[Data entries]
============================================================

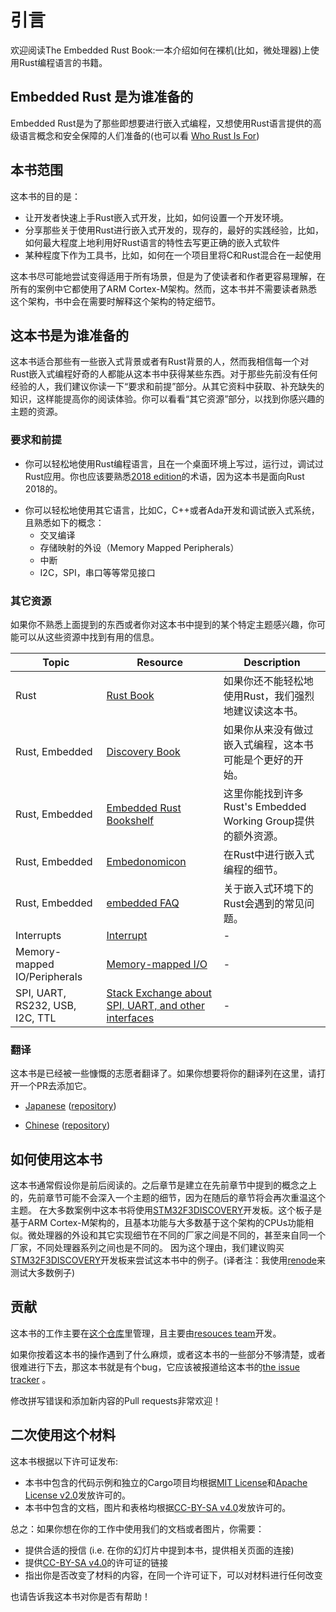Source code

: # 引言
欢迎阅读The Embedded Rust Book:一本介绍如何在裸机(比如，微处理器)上使用Rust编程语言的书籍。

## Embedded Rust 是为谁准备的
Embedded Rust是为了那些即想要进行嵌入式编程，又想使用Rust语言提供的高级语言概念和安全保障的人们准备的(也可以看 [Who Rust Is For](https://doc.rust-lang.org/book/ch00-00-introduction.html))

## 本书范围
这本书的目的是：
+ 让开发者快速上手Rust嵌入式开发，比如，如何设置一个开发环境。
+ 分享那些关于使用Rust进行嵌入式开发的，现存的，最好的实践经验，比如，如何最大程度上地利用好Rust语言的特性去写更正确的嵌入式软件
+ 某种程度下作为工具书，比如，如何在一个项目里将C和Rust混合在一起使用

这本书尽可能地尝试变得适用于所有场景，但是为了使读者和作者更容易理解，在所有的案例中它都使用了ARM Cortex-M架构。然而，这本书并不需要读者熟悉这个架构，书中会在需要时解释这个架构的特定细节。

## 这本书是为谁准备的

这本书适合那些有一些嵌入式背景或者有Rust背景的人，然而我相信每一个对Rust嵌入式编程好奇的人都能从这本书中获得某些东西。对于那些先前没有任何经验的人，我们建议你读一下“要求和前提”部分。从其它资料中获取、补充缺失的知识，这样能提高你的阅读体验。你可以看看“其它资源”部分，以找到你感兴趣的主题的资源。

### 要求和前提

+ 你可以轻松地使用Rust编程语言，且在一个桌面环境上写过，运行过，调试过Rust应用。你也应该要熟悉[2018 edition]的术语，因为这本书是面向Rust 2018的。

[2018 edition]: https://doc.rust-lang.org/edition-guide/
+ 你可以轻松地使用其它语言，比如C，C++或者Ada开发和调试嵌入式系统，且熟悉如下的概念：
  + 交叉编译
  + 存储映射的外设（Memory Mapped Peripherals）
  + 中断
  + I2C，SPI，串口等等常见接口

### 其它资源

如果你不熟悉上面提到的东西或者你对这本书中提到的某个特定主题感兴趣，你可能可以从这些资源中找到有用的信息。

| Topic        | Resource | Description |
|--------------|----------|-------------|
| Rust         | [Rust Book](https://doc.rust-lang.org/book/) | 如果你还不能轻松地使用Rust，我们强烈地建议读这本书。|
| Rust, Embedded | [Discovery Book](https://docs.rust-embedded.org/discovery/) | 如果你从来没有做过嵌入式编程，这本书可能是个更好的开始。 |
| Rust, Embedded | [Embedded Rust Bookshelf](https://docs.rust-embedded.org) | 这里你能找到许多Rust's Embedded Working Group提供的额外资源。|
| Rust, Embedded | [Embedonomicon](https://docs.rust-embedded.org/embedonomicon/) | 在Rust中进行嵌入式编程的细节。 |
| Rust, Embedded | [embedded FAQ](https://docs.rust-embedded.org/faq.html) | 关于嵌入式环境下的Rust会遇到的常见问题。|
| Interrupts | [Interrupt](https://en.wikipedia.org/wiki/Interrupt) | - |
| Memory-mapped IO/Peripherals | [Memory-mapped I/O](https://en.wikipedia.org/wiki/Memory-mapped_I/O) | - |
| SPI, UART, RS232, USB, I2C, TTL | [Stack Exchange about SPI, UART, and other interfaces](https://electronics.stackexchange.com/questions/37814/usart-uart-rs232-usb-spi-i2c-ttl-etc-what-are-all-of-these-and-how-do-th) | - |

### 翻译

这本书是已经被一些慷慨的志愿者翻译了。如果你想要将你的翻译列在这里，请打开一个PR去添加它。

* [Japanese](https://tomoyuki-nakabayashi.github.io/book/)
  ([repository](https://github.com/tomoyuki-nakabayashi/book))

* [Chinese](https://xxchang.github.io/book/)
  ([repository](https://github.com/xxchang/book))

## 如何使用这本书
这本书通常假设你是前后阅读的。之后章节是建立在先前章节中提到的概念之上的，先前章节可能不会深入一个主题的细节，因为在随后的章节将会再次重温这个主题。
在大多数案例中这本书将使用[STM32F3DISCOVERY]开发板。这个板子是基于ARM Cortex-M架构的，且基本功能与大多数基于这个架构的CPUs功能相似。微处理器的外设和其它实现细节在不同的厂家之间是不同的，甚至来自同一个厂家，不同处理器系列之间也是不同的。
因为这个理由，我们建议购买[STM32F3DISCOVERY]开发板来尝试这本书中的例子。(译者注：我使用[renode](https://renode.io/about/)来测试大多数例子)

[STM32F3DISCOVERY]: http://www.st.com/en/evaluation-tools/stm32f3discovery.html

## 贡献

这本书的工作主要在[这个仓库]里管理，且主要由[resouces team]开发。

[这个仓库]: https://github.com/rust-embedded/book
[resouces team]: https://github.com/rust-embedded/wg#the-resources-team

如果你按着这本书的操作遇到了什么麻烦，或者这本书的一些部分不够清楚，或者很难进行下去，那这本书就是有个bug，它应该被报道给这本书的[the issue tracker] 。

[the issue tracker]: https://github.com/rust-embedded/book/issues/

修改拼写错误和添加新内容的Pull requests非常欢迎！

## 二次使用这个材料

这本书根据以下许可证发布:

* 本书中包含的代码示例和独立的Cargo项目均根据[MIT License]和[Apache License v2.0]发放许可的。
* 本书中包含的文档，图片和表格均根据[CC-BY-SA v4.0]发放许可的。

[MIT License]: https://opensource.org/licenses/MIT
[Apache License v2.0]: http://www.apache.org/licenses/LICENSE-2.0
[CC-BY-SA v4.0]: https://creativecommons.org/licenses/by-sa/4.0/legalcode

总之：如果你想在你的工作中使用我们的文档或者图片，你需要：

+ 提供合适的授信 (i.e. 在你的幻灯片中提到本书，提供相关页面的连接)
+ 提供[CC-BY-SA v4.0]的许可证的链接
+ 指出你是否改变了材料的内容，在同一个许可证下，可以对材料进行任何改变

也请告诉我这本书对你是否有帮助！

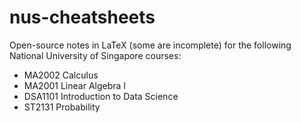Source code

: # nus-cheatsheets
Open-source notes in LaTeX (some are incomplete) for the following National University of Singapore courses:
- MA2002 Calculus
- MA2001 Linear Algebra I
- DSA1101 Introduction to Data Science
- ST2131 Probability
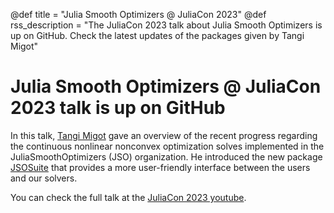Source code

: @def title = "Julia Smooth Optimizers @ JuliaCon 2023"
@def rss_description = "The JuliaCon 2023 talk about Julia Smooth Optimizers is up on GitHub. Check the latest updates of the packages given by Tangi Migot"

# Julia Smooth Optimizers @ JuliaCon 2023 talk is up on GitHub

In this talk, [Tangi Migot](https://tmigot.github.io) gave an overview of the recent progress regarding the continuous nonlinear nonconvex optimization solves implemented in the JuliaSmoothOptimizers (JSO) organization.
He introduced the new package [JSOSuite](https://github.com/JuliaSmoothOptimizers/JSOSuite.jl) that provides a more user-friendly interface between the users and our solvers.

You can check the full talk at the [JuliaCon 2023 youtube](https://www.youtube.com/watch?v=x52QlIb8E9Y).
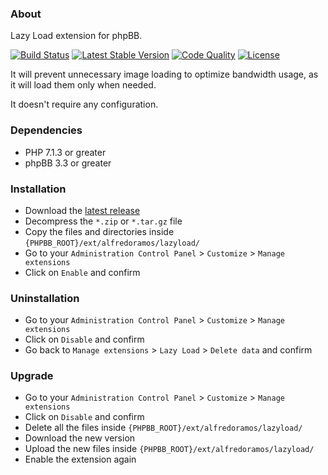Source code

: ### About

Lazy Load extension for phpBB.

[![Build Status](https://img.shields.io/github/workflow/status/AlfredoRamos/phpbb-ext-lazy-load/GitHub%20Actions%20CI?style=flat-square)](https://github.com/AlfredoRamos/phpbb-ext-lazy-load/actions)
[![Latest Stable Version](https://img.shields.io/github/tag/AlfredoRamos/phpbb-ext-lazy-load.svg?style=flat-square&label=stable)](https://github.com/AlfredoRamos/phpbb-ext-lazy-load/releases)
[![Code Quality](https://img.shields.io/codacy/grade/eb4c8decef96487fbbed8dd598ec5b71.svg?style=flat-square)](https://app.codacy.com/gh/AlfredoRamos/phpbb-ext-lazy-load/dashboard)
[![License](https://img.shields.io/github/license/AlfredoRamos/phpbb-ext-lazy-load.svg?style=flat-square)](https://raw.githubusercontent.com/AlfredoRamos/phpbb-ext-lazy-load/master/license.txt)

It will prevent unnecessary image loading to optimize bandwidth usage, as it will load them only when needed.

It doesn't require any configuration.

### Dependencies

- PHP 7.1.3 or greater
- phpBB 3.3 or greater

### Installation

- Download the [latest release](https://github.com/AlfredoRamos/phpbb-ext-lazy-load/releases)
- Decompress the `*.zip` or `*.tar.gz` file
- Copy the files and directories inside `{PHPBB_ROOT}/ext/alfredoramos/lazyload/`
- Go to your `Administration Control Panel` > `Customize` > `Manage extensions`
- Click on `Enable` and confirm

### Uninstallation

- Go to your `Administration Control Panel` > `Customize` > `Manage extensions`
- Click on `Disable` and confirm
- Go back to `Manage extensions` > `Lazy Load` > `Delete data` and confirm

### Upgrade

- Go to your `Administration Control Panel` > `Customize` > `Manage extensions`
- Click on `Disable` and confirm
- Delete all the files inside `{PHPBB_ROOT}/ext/alfredoramos/lazyload/`
- Download the new version
- Upload the new files inside `{PHPBB_ROOT}/ext/alfredoramos/lazyload/`
- Enable the extension again
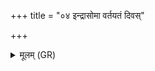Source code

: +++
title = "०४ इन्द्रासोमा वर्तयतं दिवस्"

+++
<details><summary>मूलम् (GR)</summary>

इन्द्रासोमा वर्तयतं दिवस् पर्य्  
अग्नितप्तेभिर् युवम् अश्महन्मभिः ।  
तपुर्वधेभिर् अजरेभिर् अत्रिणो  
नि पर्शाने विध्यतं यन्तु निस्वरम् ॥
</details>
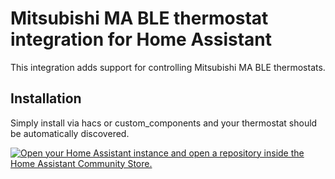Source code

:# Mitsubishi MA BLE thermostat integration for Home Assistant

This integration adds support for controlling Mitsubishi MA BLE thermostats. 

## Installation

Simply install via hacs or custom_components and your thermostat should be automatically discovered.

[![Open your Home Assistant instance and open a repository inside the Home Assistant Community Store.](https://my.home-assistant.io/badges/hacs_repository.svg)](https://my.home-assistant.io/redirect/hacs_repository/?owner=lupinglade&repository=https%3A%2F%2Fgithub.com%2Fcyaneous%2Fmitsubishi_matouch)
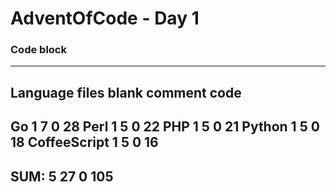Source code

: # AdventOfCode - Day 1

### Code block
-------------------------------------------------------------------------------
Language                     files          blank        comment           code
-------------------------------------------------------------------------------
Go                               1              7              0             28
Perl                             1              5              0             22
PHP                              1              5              0             21
Python                           1              5              0             18
CoffeeScript                     1              5              0             16
-------------------------------------------------------------------------------
SUM:                             5             27              0            105
-------------------------------------------------------------------------------

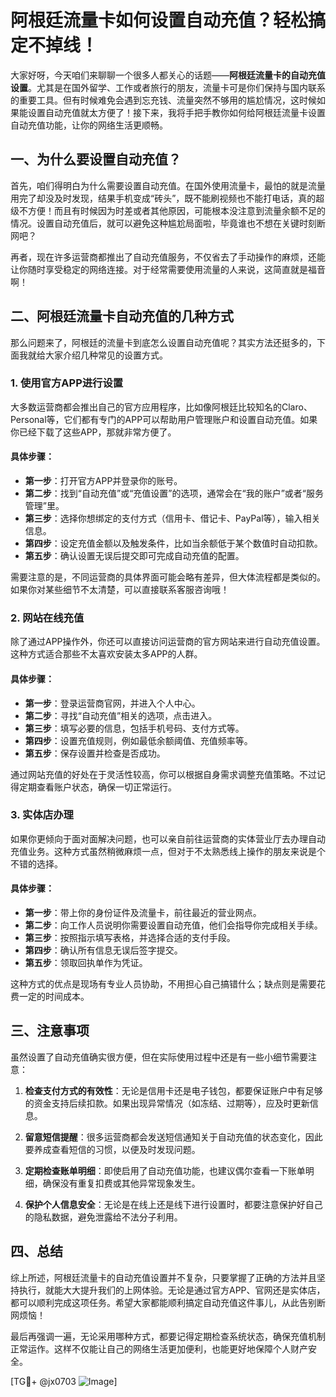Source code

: # 阿根廷流量卡如何设置自动充值？轻松搞定不掉线！

大家好呀，今天咱们来聊聊一个很多人都关心的话题——**阿根廷流量卡的自动充值设置**。尤其是在国外留学、工作或者旅行的朋友，流量卡可是你们保持与国内联系的重要工具。但有时候难免会遇到忘充钱、流量突然不够用的尴尬情况，这时候如果能设置自动充值就太方便了！接下来，我将手把手教你如何给阿根廷流量卡设置自动充值功能，让你的网络生活更顺畅。

## 一、为什么要设置自动充值？

首先，咱们得明白为什么需要设置自动充值。在国外使用流量卡，最怕的就是流量用完了却没及时发现，结果手机变成“砖头”，既不能刷视频也不能打电话，真的超级不方便！而且有时候因为时差或者其他原因，可能根本没注意到流量余额不足的情况。设置自动充值后，就可以避免这种尴尬局面啦，毕竟谁也不想在关键时刻断网吧？

再者，现在许多运营商都推出了自动充值服务，不仅省去了手动操作的麻烦，还能让你随时享受稳定的网络连接。对于经常需要使用流量的人来说，这简直就是福音啊！

## 二、阿根廷流量卡自动充值的几种方式

那么问题来了，阿根廷的流量卡到底怎么设置自动充值呢？其实方法还挺多的，下面我就给大家介绍几种常见的设置方式。

### 1. 使用官方APP进行设置

大多数运营商都会推出自己的官方应用程序，比如像阿根廷比较知名的Claro、Personal等，它们都有专门的APP可以帮助用户管理账户和设置自动充值。如果你已经下载了这些APP，那就非常方便了。

#### 具体步骤：
- **第一步**：打开官方APP并登录你的账号。
- **第二步**：找到“自动充值”或“充值设置”的选项，通常会在“我的账户”或者“服务管理”里。
- **第三步**：选择你想绑定的支付方式（信用卡、借记卡、PayPal等），输入相关信息。
- **第四步**：设定充值金额以及触发条件，比如当余额低于某个数值时自动扣款。
- **第五步**：确认设置无误后提交即可完成自动充值的配置。

需要注意的是，不同运营商的具体界面可能会略有差异，但大体流程都是类似的。如果你对某些细节不太清楚，可以直接联系客服咨询哦！

### 2. 网站在线充值

除了通过APP操作外，你还可以直接访问运营商的官方网站来进行自动充值设置。这种方式适合那些不太喜欢安装太多APP的人群。

#### 具体步骤：
- **第一步**：登录运营商官网，并进入个人中心。
- **第二步**：寻找“自动充值”相关的选项，点击进入。
- **第三步**：填写必要的信息，包括手机号码、支付方式等。
- **第四步**：设置充值规则，例如最低余额阈值、充值频率等。
- **第五步**：保存设置并检查是否成功。

通过网站充值的好处在于灵活性较高，你可以根据自身需求调整充值策略。不过记得定期查看账户状态，确保一切正常运行。

### 3. 实体店办理

如果你更倾向于面对面解决问题，也可以亲自前往运营商的实体营业厅去办理自动充值业务。这种方式虽然稍微麻烦一点，但对于不太熟悉线上操作的朋友来说是个不错的选择。

#### 具体步骤：
- **第一步**：带上你的身份证件及流量卡，前往最近的营业网点。
- **第二步**：向工作人员说明你需要设置自动充值，他们会指导你完成相关手续。
- **第三步**：按照指示填写表格，并选择合适的支付手段。
- **第四步**：确认所有信息无误后签字提交。
- **第五步**：领取回执单作为凭证。

这种方式的优点是现场有专业人员协助，不用担心自己搞错什么；缺点则是需要花费一定的时间成本。

## 三、注意事项

虽然设置了自动充值确实很方便，但在实际使用过程中还是有一些小细节需要注意：

1. **检查支付方式的有效性**：无论是信用卡还是电子钱包，都要保证账户中有足够的资金支持后续扣款。如果出现异常情况（如冻结、过期等），应及时更新信息。

2. **留意短信提醒**：很多运营商都会发送短信通知关于自动充值的状态变化，因此要养成查看短信的习惯，以便及时发现问题。

3. **定期检查账单明细**：即使启用了自动充值功能，也建议偶尔查看一下账单明细，确保没有重复扣费或其他异常现象发生。

4. **保护个人信息安全**：无论是在线上还是线下进行设置时，都要注意保护好自己的隐私数据，避免泄露给不法分子利用。

## 四、总结

综上所述，阿根廷流量卡的自动充值设置并不复杂，只要掌握了正确的方法并且坚持执行，就能大大提升我们的上网体验。无论是通过官方APP、官网还是实体店，都可以顺利完成这项任务。希望大家都能顺利搞定自动充值这件事儿，从此告别断网烦恼！

最后再强调一遍，无论采用哪种方式，都要记得定期检查系统状态，确保充值机制正常运作。这样不仅能让自己的网络生活更加便利，也能更好地保障个人财产安全。

[TG💪+ @jx0703 ![Image](https://github.com/user-attachments/assets/dbca1d08-cadb-493c-b0ec-ad6f7a83f270)]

============================================================

• _Exercise instructions_:
Look above for the line with "- **第五步**：保存设置并检查是否成功。"; retype exactly that line, every line after it up to the line with "2. **留意短信提醒**：", and that line too, nothing else.

• _Written answer_:
- **第五步**：保存设置并检查是否成功。

通过网站充值的好处在于灵活性较高，你可以根据自身需求调整充值策略。不过记得定期查看账户状态，确保一切正常运行。

### 3. 实体店办理

如果你更倾向于面对面解决问题，也可以亲自前往运营商的实体营业厅去办理自动充值业务。这种方式虽然稍微麻烦一点，但对于不太熟悉线上操作的朋友来说是个不错的选择。

#### 具体步骤：
- **第一步**：带上你的身份证件及流量卡，前往最近的营业网点。
- **第二步**：向工作人员说明你需要设置自动充值，他们会指导你完成相关手续。
- **第三步**：按照指示填写表格，并选择合适的支付手段。
- **第四步**：确认所有信息无误后签字提交。
- **第五步**：领取回执单作为凭证。

这种方式的优点是现场有专业人员协助，不用担心自己搞错什么；缺点则是需要花费一定的时间成本。

## 三、注意事项

虽然设置了自动充值确实很方便，但在实际使用过程中还是有一些小细节需要注意：

1. **检查支付方式的有效性**：无论是信用卡还是电子钱包，都要保证账户中有足够的资金支持后续扣款。如果出现异常情况（如冻结、过期等），应及时更新信息。

2. **留意短信提醒**：很多运营商都会发送短信通知关于自动充值的状态变化，因此要养成查看短信的习惯，以便及时发现问题。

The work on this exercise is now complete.